Records from a collection:
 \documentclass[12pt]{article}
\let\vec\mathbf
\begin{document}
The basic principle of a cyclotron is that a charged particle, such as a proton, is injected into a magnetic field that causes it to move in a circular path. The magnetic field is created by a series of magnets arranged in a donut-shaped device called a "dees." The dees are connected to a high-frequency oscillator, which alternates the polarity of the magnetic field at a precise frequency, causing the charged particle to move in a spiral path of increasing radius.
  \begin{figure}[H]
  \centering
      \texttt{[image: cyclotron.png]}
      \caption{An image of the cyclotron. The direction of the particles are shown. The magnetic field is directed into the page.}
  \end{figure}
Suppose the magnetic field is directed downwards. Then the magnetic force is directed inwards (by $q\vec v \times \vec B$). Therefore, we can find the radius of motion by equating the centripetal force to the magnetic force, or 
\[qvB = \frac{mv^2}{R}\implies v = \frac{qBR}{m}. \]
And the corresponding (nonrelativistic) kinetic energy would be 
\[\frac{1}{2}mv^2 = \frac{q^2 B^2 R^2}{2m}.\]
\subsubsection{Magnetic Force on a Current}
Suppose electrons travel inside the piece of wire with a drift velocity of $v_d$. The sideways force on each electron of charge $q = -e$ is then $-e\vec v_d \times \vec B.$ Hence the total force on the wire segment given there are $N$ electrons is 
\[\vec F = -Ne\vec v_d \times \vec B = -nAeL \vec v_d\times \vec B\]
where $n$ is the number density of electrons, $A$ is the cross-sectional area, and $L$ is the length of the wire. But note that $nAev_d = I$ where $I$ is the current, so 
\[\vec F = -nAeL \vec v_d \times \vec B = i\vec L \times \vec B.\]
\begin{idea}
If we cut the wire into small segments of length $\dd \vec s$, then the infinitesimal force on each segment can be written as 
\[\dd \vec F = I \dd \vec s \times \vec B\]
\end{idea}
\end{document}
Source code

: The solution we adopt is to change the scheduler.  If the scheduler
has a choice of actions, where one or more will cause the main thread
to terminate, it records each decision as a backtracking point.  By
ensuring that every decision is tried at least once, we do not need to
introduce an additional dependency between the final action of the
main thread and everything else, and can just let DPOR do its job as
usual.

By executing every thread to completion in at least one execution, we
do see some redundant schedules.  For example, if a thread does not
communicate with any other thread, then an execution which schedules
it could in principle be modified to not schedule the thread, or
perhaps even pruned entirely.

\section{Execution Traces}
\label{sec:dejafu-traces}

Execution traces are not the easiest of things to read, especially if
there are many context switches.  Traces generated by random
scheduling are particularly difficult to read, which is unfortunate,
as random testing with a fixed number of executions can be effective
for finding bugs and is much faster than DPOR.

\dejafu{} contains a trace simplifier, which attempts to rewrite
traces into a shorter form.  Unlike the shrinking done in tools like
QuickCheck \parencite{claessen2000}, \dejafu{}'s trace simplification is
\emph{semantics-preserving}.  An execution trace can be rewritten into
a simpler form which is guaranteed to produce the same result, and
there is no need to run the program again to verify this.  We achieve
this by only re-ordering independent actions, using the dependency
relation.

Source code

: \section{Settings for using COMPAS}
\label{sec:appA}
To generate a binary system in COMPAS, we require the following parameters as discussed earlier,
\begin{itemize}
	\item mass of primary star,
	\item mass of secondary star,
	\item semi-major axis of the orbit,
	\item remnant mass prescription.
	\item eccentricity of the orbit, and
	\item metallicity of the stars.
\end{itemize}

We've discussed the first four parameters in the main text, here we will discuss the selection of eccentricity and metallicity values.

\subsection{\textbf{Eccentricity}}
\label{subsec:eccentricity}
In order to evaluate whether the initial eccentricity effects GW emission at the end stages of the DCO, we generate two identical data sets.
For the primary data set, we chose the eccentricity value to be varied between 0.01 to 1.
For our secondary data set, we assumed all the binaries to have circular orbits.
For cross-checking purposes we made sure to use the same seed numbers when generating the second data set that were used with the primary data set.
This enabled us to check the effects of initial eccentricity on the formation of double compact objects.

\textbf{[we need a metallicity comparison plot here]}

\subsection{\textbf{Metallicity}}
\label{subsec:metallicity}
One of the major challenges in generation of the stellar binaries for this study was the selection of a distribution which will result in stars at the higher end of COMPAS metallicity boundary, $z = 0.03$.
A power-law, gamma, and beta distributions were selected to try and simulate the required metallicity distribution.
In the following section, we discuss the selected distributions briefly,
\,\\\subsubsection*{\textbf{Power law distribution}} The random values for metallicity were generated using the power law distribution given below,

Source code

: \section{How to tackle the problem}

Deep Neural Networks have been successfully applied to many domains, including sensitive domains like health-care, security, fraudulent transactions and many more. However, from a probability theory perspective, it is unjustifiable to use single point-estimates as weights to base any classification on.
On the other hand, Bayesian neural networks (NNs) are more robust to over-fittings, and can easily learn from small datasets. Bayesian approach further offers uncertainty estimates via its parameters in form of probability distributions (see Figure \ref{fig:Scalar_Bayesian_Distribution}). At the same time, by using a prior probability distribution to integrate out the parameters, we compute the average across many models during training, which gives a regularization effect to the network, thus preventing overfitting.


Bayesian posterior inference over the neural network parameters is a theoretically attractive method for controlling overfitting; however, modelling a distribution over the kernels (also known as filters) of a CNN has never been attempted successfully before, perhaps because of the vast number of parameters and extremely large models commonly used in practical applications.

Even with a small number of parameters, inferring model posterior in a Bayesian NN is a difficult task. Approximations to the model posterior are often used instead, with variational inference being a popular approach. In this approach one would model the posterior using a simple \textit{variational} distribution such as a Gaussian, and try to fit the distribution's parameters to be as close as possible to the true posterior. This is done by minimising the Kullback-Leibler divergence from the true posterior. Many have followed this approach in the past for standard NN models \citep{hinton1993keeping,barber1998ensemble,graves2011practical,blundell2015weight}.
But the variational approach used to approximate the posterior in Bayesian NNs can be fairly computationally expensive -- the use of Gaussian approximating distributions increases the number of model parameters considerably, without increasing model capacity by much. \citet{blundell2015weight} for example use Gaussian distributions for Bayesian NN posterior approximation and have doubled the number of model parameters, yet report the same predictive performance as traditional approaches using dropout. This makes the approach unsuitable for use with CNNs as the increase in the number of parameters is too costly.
---
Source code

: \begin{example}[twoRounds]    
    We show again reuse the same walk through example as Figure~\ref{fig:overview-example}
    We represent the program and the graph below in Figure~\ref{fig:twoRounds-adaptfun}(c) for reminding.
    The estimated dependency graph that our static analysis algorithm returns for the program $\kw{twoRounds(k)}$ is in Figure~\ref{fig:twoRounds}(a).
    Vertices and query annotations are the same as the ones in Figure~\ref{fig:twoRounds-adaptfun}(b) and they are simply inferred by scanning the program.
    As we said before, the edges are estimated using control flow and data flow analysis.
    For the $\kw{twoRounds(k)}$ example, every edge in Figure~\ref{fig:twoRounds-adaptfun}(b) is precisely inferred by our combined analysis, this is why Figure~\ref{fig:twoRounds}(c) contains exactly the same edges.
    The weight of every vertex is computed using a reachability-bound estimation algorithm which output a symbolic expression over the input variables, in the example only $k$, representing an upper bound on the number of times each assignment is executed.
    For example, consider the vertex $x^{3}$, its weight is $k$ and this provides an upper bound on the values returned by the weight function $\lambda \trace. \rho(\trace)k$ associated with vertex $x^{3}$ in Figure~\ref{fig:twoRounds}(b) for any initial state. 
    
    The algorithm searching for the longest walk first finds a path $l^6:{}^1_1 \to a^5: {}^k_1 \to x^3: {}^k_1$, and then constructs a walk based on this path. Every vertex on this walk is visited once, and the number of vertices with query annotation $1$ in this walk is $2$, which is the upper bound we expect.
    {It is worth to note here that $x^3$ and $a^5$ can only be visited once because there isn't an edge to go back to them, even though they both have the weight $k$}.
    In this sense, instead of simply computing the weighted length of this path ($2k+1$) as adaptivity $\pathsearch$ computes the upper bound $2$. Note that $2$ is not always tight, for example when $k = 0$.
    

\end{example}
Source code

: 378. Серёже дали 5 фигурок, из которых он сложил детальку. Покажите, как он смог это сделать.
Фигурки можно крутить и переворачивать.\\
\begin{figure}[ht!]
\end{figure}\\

> Brief:
Go through the entries and copy every line with "adaptfun".

> Your solution:
    We represent the program and the graph below in Figure~\ref{fig:twoRounds-adaptfun}(c) for reminding.
    Vertices and query annotations are the same as the ones in Figure~\ref{fig:twoRounds-adaptfun}(b) and they are simply inferred by scanning the program.
    For the $\kw{twoRounds(k)}$ example, every edge in Figure~\ref{fig:twoRounds-adaptfun}(b) is precisely inferred by our combined analysis, this is why Figure~\ref{fig:twoRounds}(c) contains exactly the same edges.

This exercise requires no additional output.